それは、一族の中でも限られた者しか辿り着けない高等術。


自身の内なる氣を凝縮し、実体ある武器へと顕現させる術――

氣の総量、精密な制御力、精神の集中、そのすべてが揃って初めて成功する技。


本来なら、焔木一族の上位技をすべて修得し、何年もの修練を積んだ者にだけ許される境地だった。

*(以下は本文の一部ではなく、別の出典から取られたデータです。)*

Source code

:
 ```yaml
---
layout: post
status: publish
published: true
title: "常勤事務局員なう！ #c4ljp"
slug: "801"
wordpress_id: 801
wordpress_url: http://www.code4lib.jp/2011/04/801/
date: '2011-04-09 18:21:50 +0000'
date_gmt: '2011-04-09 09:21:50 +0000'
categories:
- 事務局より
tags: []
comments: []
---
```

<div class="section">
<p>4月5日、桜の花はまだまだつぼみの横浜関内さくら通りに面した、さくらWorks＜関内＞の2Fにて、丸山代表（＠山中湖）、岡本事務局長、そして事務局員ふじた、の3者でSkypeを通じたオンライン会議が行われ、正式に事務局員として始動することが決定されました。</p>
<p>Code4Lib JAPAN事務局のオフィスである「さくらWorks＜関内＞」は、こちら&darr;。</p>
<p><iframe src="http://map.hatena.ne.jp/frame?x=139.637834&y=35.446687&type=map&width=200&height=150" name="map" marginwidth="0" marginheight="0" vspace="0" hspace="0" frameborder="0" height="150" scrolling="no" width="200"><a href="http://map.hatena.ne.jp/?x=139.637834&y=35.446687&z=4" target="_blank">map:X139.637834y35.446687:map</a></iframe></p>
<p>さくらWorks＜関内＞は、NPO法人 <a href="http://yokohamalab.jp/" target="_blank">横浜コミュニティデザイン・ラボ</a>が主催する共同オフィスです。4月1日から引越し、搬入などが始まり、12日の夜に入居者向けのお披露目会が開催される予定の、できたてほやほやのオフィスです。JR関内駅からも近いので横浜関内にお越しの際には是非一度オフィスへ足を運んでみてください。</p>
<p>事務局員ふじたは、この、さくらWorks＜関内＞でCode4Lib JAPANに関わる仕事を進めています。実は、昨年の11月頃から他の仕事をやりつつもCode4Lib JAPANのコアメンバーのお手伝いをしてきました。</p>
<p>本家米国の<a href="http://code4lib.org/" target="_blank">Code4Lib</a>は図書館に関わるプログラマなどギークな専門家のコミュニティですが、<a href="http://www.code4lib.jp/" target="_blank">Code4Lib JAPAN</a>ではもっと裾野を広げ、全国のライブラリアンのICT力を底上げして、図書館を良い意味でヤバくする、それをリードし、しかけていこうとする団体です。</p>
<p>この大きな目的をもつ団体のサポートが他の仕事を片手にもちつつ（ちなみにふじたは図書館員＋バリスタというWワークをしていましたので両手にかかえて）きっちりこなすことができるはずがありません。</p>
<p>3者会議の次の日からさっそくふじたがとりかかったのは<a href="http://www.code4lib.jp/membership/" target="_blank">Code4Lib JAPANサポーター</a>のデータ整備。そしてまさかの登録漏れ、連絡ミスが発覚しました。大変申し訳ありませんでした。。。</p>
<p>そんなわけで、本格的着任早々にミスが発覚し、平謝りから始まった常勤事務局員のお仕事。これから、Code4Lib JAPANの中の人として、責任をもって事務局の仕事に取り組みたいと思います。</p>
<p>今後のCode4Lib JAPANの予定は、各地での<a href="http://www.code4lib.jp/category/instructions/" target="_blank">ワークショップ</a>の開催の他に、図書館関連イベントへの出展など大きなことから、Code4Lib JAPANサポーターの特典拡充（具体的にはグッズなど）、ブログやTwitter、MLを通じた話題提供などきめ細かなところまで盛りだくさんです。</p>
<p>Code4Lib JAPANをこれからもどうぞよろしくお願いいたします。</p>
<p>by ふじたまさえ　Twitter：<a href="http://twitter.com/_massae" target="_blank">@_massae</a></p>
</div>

「……あのさ。心氣顕現って、普通は“すべての技”を習得した者しか扱えないんじゃないのか?」


海人は疑念を隠さずに問うた。


それに対して、桐生はニヤリと笑う。


「その通りだ。順当にいけばな。この奥義は、強大な氣を“繊細に”扱えなければ暴発する。

だが――お前には、すでにその“資質”がある」


「精密な制御ができないから俺はずっと暴発してたんじゃないのか?」


「いや、それは違う。お前の氣は、量が異常すぎるだけだ。術符も武器も、その器に耐えきれていない。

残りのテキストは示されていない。